EXERCISE OBJECTIVE
Filter out every line below that lacks "masks", and copy the rest.
==========
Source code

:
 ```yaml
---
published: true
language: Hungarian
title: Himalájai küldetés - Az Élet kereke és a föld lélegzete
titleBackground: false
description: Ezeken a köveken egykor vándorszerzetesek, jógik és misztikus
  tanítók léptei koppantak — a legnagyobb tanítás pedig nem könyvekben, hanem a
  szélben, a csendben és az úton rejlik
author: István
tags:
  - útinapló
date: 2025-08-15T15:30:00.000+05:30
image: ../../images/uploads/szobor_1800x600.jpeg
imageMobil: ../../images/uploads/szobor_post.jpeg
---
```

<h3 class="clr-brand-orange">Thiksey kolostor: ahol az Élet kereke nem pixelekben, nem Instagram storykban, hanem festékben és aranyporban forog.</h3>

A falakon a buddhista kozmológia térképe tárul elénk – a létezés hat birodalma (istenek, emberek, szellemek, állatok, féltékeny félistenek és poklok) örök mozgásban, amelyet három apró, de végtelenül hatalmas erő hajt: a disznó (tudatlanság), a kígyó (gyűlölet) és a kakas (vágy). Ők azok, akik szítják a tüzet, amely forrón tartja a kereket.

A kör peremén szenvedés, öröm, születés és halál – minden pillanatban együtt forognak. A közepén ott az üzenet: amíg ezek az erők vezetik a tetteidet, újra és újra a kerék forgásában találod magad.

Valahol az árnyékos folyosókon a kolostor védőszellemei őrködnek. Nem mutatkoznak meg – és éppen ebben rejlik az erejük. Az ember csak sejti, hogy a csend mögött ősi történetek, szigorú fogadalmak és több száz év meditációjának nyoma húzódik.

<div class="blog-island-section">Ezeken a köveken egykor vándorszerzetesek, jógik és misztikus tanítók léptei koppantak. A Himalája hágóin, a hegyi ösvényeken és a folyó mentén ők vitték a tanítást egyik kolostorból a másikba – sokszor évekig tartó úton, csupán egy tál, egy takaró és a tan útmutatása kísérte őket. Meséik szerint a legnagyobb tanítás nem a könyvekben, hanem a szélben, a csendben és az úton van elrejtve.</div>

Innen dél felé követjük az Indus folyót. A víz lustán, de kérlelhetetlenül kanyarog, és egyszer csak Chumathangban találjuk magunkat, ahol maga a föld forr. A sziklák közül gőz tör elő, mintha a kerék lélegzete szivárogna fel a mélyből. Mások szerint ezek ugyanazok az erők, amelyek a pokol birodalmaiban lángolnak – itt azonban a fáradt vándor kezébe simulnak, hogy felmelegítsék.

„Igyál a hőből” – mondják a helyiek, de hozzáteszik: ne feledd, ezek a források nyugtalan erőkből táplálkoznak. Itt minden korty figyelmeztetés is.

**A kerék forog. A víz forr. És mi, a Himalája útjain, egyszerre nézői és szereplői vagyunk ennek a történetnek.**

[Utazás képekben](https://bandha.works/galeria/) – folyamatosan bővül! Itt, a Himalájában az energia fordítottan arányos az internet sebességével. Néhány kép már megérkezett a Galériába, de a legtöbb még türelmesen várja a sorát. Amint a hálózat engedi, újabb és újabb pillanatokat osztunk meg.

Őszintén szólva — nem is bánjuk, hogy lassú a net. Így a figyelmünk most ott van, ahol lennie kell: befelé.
==========
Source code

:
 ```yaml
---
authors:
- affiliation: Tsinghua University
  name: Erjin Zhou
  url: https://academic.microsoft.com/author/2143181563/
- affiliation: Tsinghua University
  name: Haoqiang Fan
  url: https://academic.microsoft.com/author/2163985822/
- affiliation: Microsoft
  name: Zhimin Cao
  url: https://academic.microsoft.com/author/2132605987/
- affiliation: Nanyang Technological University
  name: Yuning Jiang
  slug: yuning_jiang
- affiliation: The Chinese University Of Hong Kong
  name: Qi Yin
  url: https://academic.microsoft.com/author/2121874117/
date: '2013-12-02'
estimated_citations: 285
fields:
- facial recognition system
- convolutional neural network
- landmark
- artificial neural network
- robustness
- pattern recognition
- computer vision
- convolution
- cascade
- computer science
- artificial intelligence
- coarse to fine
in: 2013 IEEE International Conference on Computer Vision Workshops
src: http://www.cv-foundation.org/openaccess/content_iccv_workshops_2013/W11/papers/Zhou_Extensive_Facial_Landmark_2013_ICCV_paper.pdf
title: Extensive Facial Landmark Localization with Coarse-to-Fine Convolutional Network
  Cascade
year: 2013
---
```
==========
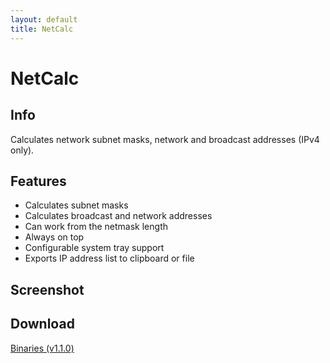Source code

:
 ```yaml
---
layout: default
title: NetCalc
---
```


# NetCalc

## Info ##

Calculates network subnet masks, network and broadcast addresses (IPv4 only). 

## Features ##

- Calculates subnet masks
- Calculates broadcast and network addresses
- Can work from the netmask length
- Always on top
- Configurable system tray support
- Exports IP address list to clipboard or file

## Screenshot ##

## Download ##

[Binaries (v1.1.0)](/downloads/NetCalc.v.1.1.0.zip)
==========
TASK RESULT
Calculates network subnet masks, network and broadcast addresses (IPv4 only). 
- Calculates subnet masks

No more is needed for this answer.